By having drawn the Russians in this scenario you have gotten the toughest assignment in all of CM! To command 1941 Russian armor on the field. But all is not as it seems...

Russian tanks do everything pretty well in 1941 but one thing...they don't move well. If you give a Russian tank or platoon movement orders in 1941 you will see a LONG delay to order exectution. A tank that is out of command control can take more than a turn to respond to your orders.

What to do about this?

First, it is imperative that you keep your platoons together and unbuttoned.

Second, give movement orders to the unit(either a single tank or a platoon) with only one thought in mind. GET THEM MOVING THIS TURN!!!!!

When I use Russian 1941 armor, and with a name like the Mad Russian you might imagine that I fight with Russian equipment often, I only want my tanks moving!!

To get past the large delay built into early war Russian tanks get them moving! Once they are moving send them where you want them to go. That seems simple enough and it's what we're all trying to accomplish...the question is how????????

Give a movement order with a single waypoint. Make sure that the unit is still moving at the end of the turn. So during your next movement phase the tank unit will still be moving. You want the exectution of the movement order to occur in THIS TURN if at all possible! Even if the tank won't move this turn, make sure that whatever turn it does move it will still be moving at the end of that turn.

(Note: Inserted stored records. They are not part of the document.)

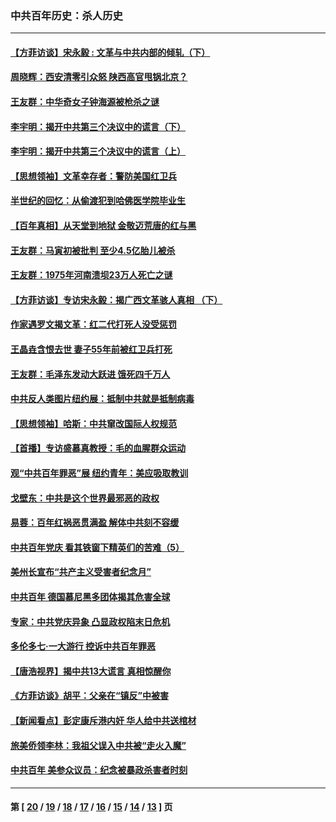 ### 中共百年历史：杀人历史
---
#### [【方菲访谈】宋永毅 : 文革与中共内部的倾轧（下）](../../pages/nf1176106/n13486836.md?01120430) 
#### [周晓辉：西安清零引众怒 陕西高官甩锅北京？](../../pages/nf1176106/n13484627.md?01120430) 
#### [王友群：中华奇女子钟海源被枪杀之谜](../../pages/nf1176106/n13430555.md?01120430) 
#### [李宇明：揭开中共第三个决议中的谎言（下）](../../pages/nf1176106/n13389389.md?01120430) 
#### [李宇明：揭开中共第三个决议中的谎言（上）](../../pages/nf1176106/n13388697.md?01120430) 
#### [【思想领袖】文革幸存者：警防美国红卫兵](../../pages/nf1176106/n13339289.md?01120430) 
#### [半世纪的回忆：从偷渡犯到哈佛医学院毕业生](../../pages/nf1176106/n13345328.md?01120430) 
#### [【百年真相】从天堂到地狱 金敬迈荒唐的红与黑](../../pages/nf1176106/n13336995.md?01120430) 
#### [王友群：马寅初被批判 至少4.5亿胎儿被杀](../../pages/nf1176106/n13260313.md?01120430) 
#### [王友群：1975年河南溃坝23万人死亡之谜](../../pages/nf1176106/n13231576.md?01120430) 
#### [【方菲访谈】专访宋永毅：揭广西文革骇人真相 （下）](../../pages/nf1176106/n13209074.md?01120430) 
#### [作家遇罗文揭文革：红二代打死人没受惩罚](../../pages/nf1176106/n13205254.md?01120430) 
#### [王晶垚含恨去世 妻子55年前被红卫兵打死](../../pages/nf1176106/n13203590.md?01120430) 
#### [王友群：毛泽东发动大跃进 饿死四千万人](../../pages/nf1176106/n13177158.md?01120430) 
#### [中共反人类图片纽约展：抵制中共就是抵制病毒](../../pages/nf1176106/n13115371.md?01120430) 
#### [【思想领袖】哈斯：中共窜改国际人权规范](../../pages/nf1176106/n13053647.md?01120430) 
#### [【首播】专访盛慕真教授：毛的血腥群众运动](../../pages/nf1176106/n13091782.md?01120430) 
#### [观“中共百年罪恶”展 纽约青年：美应吸取教训](../../pages/nf1176106/n13085246.md?01120430) 
#### [戈壁东：中共是这个世界最邪恶的政权](../../pages/nf1176106/n13085641.md?01120430) 
#### [易蓉：百年红祸恶贯满盈 解体中共刻不容缓](../../pages/nf1176106/n13084455.md?01120430) 
#### [中共百年党庆 看其铁窗下精英们的苦难（5）](../../pages/nf1176106/n13076766.md?01120430) 
#### [美州长宣布“共产主义受害者纪念月”](../../pages/nf1176106/n13074024.md?01120430) 
#### [中共百年 德国慕尼黑多团体揭其危害全球](../../pages/nf1176106/n13068873.md?01120430) 
#### [专家：中共党庆异象 凸显政权陷末日危机](../../pages/nf1176106/n13067084.md?01120430) 
#### [多伦多七·一大游行 控诉中共百年罪恶](../../pages/nf1176106/n13062043.md?01120430) 
#### [【唐浩视界】揭中共13大谎言 真相惊醒你](../../pages/nf1176106/n13065208.md?01120430) 
#### [《方菲访谈》胡平：父亲在“镇反”中被害](../../pages/nf1176106/n13064114.md?01120430) 
#### [【新闻看点】彭定康斥港内奸 华人给中共送棺材](../../pages/nf1176106/n13064230.md?01120430) 
#### [旅美侨领李林：我祖父误入中共被“走火入魔”](../../pages/nf1176106/n13062777.md?01120430) 
#### [中共百年 美参众议员：纪念被暴政杀害者时刻](../../pages/nf1176106/n13063735.md?01120430) 

---
#### 第 [ [20](./20.md?01120430) / [19](./19.md?01120430) / [18](./18.md?01120430) / [17](./17.md?01120430) / [16](./16.md?01120430) / [15](./15.md?01120430) / [14](./14.md?01120430) / [13](./13.md?01120430) ] 页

Beware of just putting a 3km movement order out there to get them started though. Russian tanks don't start moving very quickly and they adjust where they are moving to even less quickly. Once you tell them where you want them to go they will pretty much go there before listening to any changes of plan! A little practice at this and it will become second nature to you.

Now about your tanks. The T-26 isn't a bad tank. It isn't a good tank either. But in 1941 few tanks were good tanks. The good news as a Soviet commander is that normally if you get a single T-26 you get a truckload of them. In CM barrage fire, where lots of guns fire at the same target, is VERY EFFECTIVE!! Read that to mean that with barrage fire enough 20mm AA firing will KILL a King Tiger!

There are lots of ways to take a tank out of the fight. I really don't care which of them helps me. Whether he becomes immobilized and can't move to the fight, whether his gun gets hit and won't fire, whether he becomes rattled and the crew abandons the tank, whether I kill it with a penetration at a weak spot in the armour, or wether it's an out and out penetration kill! I don't care. I want his armor out of the fight anyway I can get it out!!

Barrage firing may well give you all those results but a clean penetration kill. Works for me!

The barrage firing tactic is one that was definately used by the Russians! And remained in effect at least all the way through the 80's, if not until today. In WWII they recongized that without command and control of every vehicle the unit should all fire at the same target. During the war their optics weren't good enough for long range engagments so they would close in and fire with many weapons. The result? The enemy tank was either knocked out or forced to pull back out of the fight. On the battlefield that is the same result.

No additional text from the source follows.